Stored data
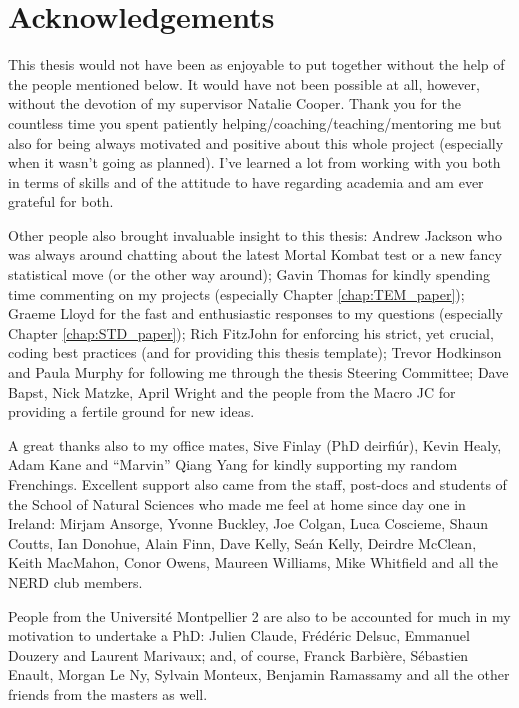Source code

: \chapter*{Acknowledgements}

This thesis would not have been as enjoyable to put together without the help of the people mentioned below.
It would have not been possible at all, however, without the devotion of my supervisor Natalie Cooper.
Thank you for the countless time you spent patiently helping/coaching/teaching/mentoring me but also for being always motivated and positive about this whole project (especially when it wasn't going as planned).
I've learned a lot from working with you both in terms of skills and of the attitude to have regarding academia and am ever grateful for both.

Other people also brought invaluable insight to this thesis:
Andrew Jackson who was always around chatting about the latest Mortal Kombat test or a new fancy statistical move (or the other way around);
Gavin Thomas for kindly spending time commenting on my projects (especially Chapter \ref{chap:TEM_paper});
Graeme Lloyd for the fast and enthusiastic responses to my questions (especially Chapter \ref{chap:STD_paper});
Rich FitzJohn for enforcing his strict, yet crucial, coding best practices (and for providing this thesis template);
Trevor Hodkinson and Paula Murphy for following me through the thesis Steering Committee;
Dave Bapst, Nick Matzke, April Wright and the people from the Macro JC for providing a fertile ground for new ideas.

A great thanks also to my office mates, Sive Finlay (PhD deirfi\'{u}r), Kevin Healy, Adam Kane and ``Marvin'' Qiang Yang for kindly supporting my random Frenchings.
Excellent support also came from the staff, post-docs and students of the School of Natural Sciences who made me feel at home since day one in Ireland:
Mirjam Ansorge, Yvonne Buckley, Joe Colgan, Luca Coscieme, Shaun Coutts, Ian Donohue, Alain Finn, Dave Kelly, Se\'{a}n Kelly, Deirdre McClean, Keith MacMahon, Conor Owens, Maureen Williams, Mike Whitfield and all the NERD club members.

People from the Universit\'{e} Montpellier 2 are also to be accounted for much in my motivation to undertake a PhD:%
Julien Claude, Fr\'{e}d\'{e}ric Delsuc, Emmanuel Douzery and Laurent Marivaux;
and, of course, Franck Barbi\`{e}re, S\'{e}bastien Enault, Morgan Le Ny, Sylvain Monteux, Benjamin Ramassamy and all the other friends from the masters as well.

GOAL OF THE EXERCISE:
Within the data above, pick out all lines holding the word "have".

SOLUTION:
This thesis would not have been as enjoyable to put together without the help of the people mentioned below.
It would have not been possible at all, however, without the devotion of my supervisor Natalie Cooper.
I've learned a lot from working with you both in terms of skills and of the attitude to have regarding academia and am ever grateful for both.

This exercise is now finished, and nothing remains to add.